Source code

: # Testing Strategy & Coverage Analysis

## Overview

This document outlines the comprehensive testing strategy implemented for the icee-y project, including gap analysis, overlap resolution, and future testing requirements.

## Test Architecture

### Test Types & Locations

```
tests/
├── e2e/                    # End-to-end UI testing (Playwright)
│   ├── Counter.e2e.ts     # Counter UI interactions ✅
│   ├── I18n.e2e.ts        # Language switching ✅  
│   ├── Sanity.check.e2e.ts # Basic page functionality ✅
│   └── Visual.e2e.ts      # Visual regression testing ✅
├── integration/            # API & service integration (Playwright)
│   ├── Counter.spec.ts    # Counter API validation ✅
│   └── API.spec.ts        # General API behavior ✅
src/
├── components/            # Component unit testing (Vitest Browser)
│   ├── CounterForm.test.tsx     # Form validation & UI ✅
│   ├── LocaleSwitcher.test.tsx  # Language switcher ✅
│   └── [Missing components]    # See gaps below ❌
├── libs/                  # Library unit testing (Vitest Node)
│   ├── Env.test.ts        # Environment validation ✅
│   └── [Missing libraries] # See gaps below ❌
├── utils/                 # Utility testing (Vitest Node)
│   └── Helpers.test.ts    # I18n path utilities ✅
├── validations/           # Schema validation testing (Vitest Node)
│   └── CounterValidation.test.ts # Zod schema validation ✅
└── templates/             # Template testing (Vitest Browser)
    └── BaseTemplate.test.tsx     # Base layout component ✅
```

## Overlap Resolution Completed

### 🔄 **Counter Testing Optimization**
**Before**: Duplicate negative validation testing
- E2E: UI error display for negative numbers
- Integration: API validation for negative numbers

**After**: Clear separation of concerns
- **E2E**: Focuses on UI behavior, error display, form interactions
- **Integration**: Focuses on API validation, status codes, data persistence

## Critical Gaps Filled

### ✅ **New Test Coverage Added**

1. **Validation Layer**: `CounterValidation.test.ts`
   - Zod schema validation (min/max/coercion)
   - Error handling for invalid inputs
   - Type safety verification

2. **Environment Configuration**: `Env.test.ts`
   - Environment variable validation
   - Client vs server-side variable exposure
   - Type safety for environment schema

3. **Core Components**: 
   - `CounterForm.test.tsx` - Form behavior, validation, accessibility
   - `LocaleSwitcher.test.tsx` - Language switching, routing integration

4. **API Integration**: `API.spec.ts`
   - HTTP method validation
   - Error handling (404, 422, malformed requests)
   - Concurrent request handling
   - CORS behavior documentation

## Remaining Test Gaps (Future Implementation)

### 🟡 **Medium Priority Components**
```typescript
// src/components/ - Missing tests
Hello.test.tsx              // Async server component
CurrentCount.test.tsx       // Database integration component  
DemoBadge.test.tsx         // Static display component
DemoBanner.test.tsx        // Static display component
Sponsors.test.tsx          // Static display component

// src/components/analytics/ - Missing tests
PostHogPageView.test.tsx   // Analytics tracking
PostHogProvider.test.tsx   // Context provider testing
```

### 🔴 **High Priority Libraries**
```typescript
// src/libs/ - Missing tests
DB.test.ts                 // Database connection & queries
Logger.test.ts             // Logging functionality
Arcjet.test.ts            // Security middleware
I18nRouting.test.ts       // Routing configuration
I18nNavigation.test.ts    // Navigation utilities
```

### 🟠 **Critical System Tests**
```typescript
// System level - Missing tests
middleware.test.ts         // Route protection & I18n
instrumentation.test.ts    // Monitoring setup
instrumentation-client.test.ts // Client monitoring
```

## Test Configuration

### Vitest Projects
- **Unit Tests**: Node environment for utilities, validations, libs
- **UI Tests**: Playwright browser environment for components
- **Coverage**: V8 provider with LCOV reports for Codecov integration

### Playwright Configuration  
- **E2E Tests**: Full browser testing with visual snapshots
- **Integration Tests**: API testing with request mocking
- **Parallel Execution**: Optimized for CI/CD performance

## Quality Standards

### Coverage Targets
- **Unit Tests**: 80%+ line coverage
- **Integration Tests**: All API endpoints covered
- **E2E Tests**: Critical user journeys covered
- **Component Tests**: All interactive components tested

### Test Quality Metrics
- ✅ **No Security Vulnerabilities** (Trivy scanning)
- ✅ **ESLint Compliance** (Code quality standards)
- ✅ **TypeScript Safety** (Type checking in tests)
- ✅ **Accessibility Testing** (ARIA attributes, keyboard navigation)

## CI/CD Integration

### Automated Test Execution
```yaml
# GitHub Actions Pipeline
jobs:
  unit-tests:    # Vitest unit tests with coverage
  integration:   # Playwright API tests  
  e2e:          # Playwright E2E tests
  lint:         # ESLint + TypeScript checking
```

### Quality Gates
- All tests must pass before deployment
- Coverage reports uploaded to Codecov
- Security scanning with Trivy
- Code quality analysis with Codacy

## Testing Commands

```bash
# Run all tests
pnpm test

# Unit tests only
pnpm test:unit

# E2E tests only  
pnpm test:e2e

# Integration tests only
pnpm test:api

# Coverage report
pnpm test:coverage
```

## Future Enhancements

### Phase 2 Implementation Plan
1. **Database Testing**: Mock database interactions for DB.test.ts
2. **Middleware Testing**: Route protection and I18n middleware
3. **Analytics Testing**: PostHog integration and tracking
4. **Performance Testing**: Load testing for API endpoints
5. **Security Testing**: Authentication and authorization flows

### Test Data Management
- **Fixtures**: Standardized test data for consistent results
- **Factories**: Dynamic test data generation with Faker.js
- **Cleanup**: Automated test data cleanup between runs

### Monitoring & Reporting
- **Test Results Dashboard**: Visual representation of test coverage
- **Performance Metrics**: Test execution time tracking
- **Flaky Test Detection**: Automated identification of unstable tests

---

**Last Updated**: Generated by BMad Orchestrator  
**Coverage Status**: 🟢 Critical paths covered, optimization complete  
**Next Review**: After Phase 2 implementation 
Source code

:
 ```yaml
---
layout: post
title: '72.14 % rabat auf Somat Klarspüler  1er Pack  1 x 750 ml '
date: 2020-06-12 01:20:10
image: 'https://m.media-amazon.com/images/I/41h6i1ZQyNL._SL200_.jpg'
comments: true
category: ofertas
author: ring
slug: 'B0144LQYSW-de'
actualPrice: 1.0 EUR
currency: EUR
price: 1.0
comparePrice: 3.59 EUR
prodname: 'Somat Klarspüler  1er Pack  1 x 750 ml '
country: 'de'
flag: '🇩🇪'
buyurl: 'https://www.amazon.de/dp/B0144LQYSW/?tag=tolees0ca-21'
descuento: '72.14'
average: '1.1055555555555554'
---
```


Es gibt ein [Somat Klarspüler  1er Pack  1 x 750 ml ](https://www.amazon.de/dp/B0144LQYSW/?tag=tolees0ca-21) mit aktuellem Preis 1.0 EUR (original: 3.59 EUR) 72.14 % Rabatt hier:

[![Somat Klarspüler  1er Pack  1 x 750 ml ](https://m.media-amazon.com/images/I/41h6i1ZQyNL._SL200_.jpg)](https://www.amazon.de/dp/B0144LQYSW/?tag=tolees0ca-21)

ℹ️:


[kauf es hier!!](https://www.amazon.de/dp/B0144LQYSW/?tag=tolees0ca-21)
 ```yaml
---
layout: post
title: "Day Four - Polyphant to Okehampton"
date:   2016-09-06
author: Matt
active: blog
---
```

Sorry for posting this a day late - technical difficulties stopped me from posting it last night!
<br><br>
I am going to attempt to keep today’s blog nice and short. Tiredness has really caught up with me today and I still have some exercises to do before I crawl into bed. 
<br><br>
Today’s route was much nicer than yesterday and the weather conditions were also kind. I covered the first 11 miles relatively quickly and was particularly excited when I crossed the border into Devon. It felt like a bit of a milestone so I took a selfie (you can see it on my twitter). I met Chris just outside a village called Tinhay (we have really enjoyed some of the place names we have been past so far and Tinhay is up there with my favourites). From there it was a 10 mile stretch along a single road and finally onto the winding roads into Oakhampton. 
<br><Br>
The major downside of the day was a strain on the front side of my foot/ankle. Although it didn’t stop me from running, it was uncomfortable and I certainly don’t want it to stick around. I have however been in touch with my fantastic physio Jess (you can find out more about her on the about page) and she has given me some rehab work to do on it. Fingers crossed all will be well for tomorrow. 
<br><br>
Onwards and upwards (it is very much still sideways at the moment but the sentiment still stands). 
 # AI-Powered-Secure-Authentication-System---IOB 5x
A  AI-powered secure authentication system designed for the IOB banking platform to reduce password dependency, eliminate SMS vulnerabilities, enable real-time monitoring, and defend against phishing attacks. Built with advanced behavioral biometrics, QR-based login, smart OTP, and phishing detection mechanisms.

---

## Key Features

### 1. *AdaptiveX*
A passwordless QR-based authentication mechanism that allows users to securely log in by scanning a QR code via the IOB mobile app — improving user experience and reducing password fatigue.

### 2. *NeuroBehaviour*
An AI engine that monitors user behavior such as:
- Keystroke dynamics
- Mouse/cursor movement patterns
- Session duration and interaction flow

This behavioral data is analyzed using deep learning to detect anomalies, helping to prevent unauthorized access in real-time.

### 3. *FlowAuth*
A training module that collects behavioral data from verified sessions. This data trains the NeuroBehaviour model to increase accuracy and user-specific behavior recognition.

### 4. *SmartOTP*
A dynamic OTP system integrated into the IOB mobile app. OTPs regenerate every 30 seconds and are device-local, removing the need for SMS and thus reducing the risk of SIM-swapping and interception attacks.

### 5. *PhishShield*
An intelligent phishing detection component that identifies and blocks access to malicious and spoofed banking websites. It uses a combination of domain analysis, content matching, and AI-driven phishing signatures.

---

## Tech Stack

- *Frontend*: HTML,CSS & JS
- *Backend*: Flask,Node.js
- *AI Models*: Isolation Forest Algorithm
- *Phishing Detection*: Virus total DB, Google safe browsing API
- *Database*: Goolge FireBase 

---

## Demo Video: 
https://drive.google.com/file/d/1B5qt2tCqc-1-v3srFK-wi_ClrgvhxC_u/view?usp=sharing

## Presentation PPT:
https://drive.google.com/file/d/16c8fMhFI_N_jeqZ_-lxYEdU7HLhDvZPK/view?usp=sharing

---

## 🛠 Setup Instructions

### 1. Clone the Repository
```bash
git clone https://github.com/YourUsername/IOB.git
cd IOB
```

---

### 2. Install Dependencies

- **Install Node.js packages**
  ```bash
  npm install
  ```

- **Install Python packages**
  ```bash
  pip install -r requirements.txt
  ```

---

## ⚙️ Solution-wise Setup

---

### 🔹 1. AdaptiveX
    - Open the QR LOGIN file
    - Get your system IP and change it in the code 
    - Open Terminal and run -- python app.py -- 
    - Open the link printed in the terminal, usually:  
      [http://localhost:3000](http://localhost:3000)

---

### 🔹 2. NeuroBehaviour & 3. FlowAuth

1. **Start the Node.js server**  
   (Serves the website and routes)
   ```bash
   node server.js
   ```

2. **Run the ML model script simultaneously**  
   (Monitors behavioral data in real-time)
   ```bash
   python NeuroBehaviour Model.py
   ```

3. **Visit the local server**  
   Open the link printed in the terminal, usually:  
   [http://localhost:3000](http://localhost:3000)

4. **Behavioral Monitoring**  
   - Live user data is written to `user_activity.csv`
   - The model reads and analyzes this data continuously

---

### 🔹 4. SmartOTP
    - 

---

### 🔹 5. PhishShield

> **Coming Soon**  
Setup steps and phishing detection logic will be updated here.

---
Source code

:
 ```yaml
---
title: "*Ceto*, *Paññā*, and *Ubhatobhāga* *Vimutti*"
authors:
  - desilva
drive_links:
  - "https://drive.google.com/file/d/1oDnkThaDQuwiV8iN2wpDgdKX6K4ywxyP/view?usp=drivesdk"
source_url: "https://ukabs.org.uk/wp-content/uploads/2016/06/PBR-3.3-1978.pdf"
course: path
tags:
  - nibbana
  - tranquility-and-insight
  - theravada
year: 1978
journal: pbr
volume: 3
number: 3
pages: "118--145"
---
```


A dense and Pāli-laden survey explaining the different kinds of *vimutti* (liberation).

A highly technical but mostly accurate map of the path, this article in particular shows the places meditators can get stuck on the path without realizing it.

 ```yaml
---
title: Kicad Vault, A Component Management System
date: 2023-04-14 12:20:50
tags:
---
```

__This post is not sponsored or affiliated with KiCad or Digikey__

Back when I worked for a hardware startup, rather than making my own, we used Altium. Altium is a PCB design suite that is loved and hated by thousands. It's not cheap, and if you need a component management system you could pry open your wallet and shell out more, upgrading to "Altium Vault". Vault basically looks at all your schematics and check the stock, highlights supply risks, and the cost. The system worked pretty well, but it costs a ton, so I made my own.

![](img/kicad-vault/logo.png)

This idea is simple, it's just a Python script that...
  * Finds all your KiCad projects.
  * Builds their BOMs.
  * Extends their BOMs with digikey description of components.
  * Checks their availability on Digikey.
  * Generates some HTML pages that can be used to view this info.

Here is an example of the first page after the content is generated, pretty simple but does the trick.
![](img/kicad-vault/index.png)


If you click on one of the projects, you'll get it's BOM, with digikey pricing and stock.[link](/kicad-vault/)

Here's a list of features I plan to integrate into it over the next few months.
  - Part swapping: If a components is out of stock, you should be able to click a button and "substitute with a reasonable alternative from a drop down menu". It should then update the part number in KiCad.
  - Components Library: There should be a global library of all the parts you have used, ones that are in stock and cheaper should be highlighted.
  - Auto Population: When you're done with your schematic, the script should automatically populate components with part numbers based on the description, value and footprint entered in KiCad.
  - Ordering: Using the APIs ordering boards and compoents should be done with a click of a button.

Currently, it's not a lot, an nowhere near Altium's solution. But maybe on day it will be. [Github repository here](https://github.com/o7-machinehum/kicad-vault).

_EXERCISE OBJECTIVE_. In the entries above, find the line with "### Quality Gates" and the line with "1. **Database Testing**: Mock", then set down exactly those two and every line between them, nothing else.

_SOLUTION FOR THIS EXERCISE_.
### Quality Gates
- All tests must pass before deployment
- Coverage reports uploaded to Codecov
- Security scanning with Trivy
- Code quality analysis with Codacy

## Testing Commands

```bash
# Run all tests
pnpm test

# Unit tests only
pnpm test:unit

# E2E tests only  
pnpm test:e2e

# Integration tests only
pnpm test:api

# Coverage report
pnpm test:coverage
```

## Future Enhancements

### Phase 2 Implementation Plan
1. **Database Testing**: Mock database interactions for DB.test.ts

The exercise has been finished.